◆ What you need to do ◆
Among the lines below, how many have the string "blue" in them? Only the number is wanted.

****************

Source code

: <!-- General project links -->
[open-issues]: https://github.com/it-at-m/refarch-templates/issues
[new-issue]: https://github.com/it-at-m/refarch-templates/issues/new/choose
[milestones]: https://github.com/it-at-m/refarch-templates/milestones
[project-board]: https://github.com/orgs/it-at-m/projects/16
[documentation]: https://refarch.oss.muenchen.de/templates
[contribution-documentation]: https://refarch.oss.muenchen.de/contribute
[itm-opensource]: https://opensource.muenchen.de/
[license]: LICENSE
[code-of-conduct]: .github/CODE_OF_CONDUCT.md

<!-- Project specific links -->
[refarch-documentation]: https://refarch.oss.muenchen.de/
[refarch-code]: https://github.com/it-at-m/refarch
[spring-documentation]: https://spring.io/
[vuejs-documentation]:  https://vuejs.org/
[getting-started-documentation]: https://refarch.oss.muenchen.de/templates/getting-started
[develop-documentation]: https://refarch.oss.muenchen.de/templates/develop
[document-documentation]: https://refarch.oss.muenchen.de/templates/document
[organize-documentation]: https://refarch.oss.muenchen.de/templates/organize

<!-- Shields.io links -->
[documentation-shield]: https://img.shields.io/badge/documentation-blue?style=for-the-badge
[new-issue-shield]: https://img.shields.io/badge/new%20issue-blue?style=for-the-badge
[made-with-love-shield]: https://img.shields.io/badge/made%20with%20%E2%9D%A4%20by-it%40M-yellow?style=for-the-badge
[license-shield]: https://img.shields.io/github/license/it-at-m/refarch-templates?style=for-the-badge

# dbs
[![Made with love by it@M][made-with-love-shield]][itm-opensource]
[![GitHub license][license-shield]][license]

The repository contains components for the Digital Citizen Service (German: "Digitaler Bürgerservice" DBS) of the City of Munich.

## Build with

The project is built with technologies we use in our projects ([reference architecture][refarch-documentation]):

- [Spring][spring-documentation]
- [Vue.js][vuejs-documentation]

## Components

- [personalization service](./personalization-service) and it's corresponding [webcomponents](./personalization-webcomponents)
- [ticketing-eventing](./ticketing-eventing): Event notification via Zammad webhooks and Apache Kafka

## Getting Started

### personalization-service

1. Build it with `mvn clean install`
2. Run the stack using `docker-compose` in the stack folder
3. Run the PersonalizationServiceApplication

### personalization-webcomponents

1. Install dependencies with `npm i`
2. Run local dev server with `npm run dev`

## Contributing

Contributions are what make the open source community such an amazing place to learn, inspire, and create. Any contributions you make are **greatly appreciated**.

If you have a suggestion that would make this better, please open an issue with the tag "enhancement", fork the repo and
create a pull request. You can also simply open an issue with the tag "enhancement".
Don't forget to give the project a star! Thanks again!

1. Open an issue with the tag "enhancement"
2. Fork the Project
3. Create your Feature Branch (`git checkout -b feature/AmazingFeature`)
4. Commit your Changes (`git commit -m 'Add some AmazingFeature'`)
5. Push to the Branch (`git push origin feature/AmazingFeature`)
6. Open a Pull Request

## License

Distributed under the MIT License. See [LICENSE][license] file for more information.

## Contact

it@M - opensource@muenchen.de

****************

◆ Exercise response ◆
2